9. Give up your resistance to change. Change is good. Change will help you move from A to B. Change will help you make improvements in your life and also the lives of those around you. Follow your bliss, embrace change – don’t resist it.
“Follow your bliss and the universe will open doors for you where there were only walls.” Joseph Campbell
10. Give up labels. Stop labeling the things, people or events that you don’t understand as being weird or different and try opening your mind, little by little. Minds only work when open.
“The highest form of ignorance is when you reject something you don’t know anything about.” Dr. Wayne Dyer
11. Give up on your fears. Fear is just an illusion, it doesn’t exist – you created it. It’s all in your mind. Correct the inside and the outside will fall into place.
“The only thing we have to fear, is fear itself.” Franklin D. Roosevelt
12. Give up your excuses. Send them packing and tell them they’re fired. You no longer need them. A lot of times we limit ourselves because of the many excuses we use. Instead of growing and working on improving ourselves and our lives, we get stuck and lie to ourselves, using all kind of excuses – excuses that 99.9% of the time, are not even real.

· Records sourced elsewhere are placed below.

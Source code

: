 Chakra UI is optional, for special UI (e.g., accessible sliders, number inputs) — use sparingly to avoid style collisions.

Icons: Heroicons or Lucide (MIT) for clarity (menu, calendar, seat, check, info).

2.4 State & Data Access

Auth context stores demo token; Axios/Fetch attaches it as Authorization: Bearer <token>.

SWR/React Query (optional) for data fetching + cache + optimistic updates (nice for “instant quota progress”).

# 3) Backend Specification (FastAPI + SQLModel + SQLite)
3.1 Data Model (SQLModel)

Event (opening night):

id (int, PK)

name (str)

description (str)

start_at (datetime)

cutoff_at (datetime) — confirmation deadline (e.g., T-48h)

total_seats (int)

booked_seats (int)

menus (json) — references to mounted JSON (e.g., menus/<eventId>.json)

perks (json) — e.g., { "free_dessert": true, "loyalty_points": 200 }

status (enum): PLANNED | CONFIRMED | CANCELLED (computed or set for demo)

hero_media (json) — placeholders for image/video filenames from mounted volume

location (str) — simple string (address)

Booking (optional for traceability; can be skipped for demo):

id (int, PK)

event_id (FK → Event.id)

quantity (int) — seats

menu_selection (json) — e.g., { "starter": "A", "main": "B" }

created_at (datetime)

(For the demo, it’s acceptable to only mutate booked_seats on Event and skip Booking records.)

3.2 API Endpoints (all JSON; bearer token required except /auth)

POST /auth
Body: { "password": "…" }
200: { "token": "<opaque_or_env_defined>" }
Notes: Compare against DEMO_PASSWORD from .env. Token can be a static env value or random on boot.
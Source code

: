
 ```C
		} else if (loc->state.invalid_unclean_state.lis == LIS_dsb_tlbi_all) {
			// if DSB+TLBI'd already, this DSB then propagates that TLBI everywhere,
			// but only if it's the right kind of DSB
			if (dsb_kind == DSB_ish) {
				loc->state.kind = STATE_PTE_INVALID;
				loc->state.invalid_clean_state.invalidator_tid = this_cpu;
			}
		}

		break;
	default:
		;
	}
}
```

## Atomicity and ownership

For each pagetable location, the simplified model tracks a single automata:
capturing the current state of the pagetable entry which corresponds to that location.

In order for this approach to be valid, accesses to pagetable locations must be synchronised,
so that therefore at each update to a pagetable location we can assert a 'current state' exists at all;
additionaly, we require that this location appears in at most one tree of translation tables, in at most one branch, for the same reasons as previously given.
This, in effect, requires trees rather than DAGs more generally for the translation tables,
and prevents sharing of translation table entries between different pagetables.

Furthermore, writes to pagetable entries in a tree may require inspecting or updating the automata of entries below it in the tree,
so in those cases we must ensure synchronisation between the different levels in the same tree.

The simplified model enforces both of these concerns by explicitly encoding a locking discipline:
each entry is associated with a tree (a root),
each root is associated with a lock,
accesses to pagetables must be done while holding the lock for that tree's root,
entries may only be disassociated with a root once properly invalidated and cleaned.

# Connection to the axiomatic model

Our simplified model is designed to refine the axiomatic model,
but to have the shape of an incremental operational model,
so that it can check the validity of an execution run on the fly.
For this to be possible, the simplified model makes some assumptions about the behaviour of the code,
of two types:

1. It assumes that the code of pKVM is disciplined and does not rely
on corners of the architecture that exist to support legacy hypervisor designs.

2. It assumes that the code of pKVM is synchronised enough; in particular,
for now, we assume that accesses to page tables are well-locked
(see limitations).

13. Give up the past. I know, I know. This one’s hard. Especially when the past looks so much better than the present and the future looks so frightening. But, you have to take into consideration the fact that the present moment is all you have and all you will ever have. The past you are now longing for – the past that you are now dreaming about – was ignored by you when it was present. Stop deluding yourself. Be present in everything you do and enjoy life. After all, life is a journey not a destination. Have a clear vision for the future, prepare yourself, but always be present in the now.
14. Give up attachment. This is a concept that, for most of us, is so hard to grasp and I have to tell you that it was for me too (it still is), but it’s not impossible. You get better and better at it with time and practice. The moment you detach yourself from all things (and that doesn’t mean you give up your love for them – because love and attachment have nothing to do with one another. Attachment comes from a place of fear, while love… well, real love is pure, kind, and selfless; where there is love there can’t be fear, and because of that, attachment and love cannot co-exist) you become so peaceful, so tolerant, so kind, and so serene. You will get to a place where you will be able to understand all things without even trying. A state beyond words.
15. Give up living your life to other people’s expectations. Way too many people are living a life that is not theirs to live. They live their lives according to what others think is best for them; they live their lives according to what their parents think is best for them; to what their friends, their enemies and their teachers, their government and the media think is best for them. They ignore their inner voice, that inner calling. They are so busy with pleasing everybody, with living up to other people’s expectations, that they lose control over their lives. They forget what makes them happy, what they want, what they need… and eventually, they forget about themselves.  You have one life – this one right now – you must live it, own it, and especially don’t let other people’s opinions distract you from your path.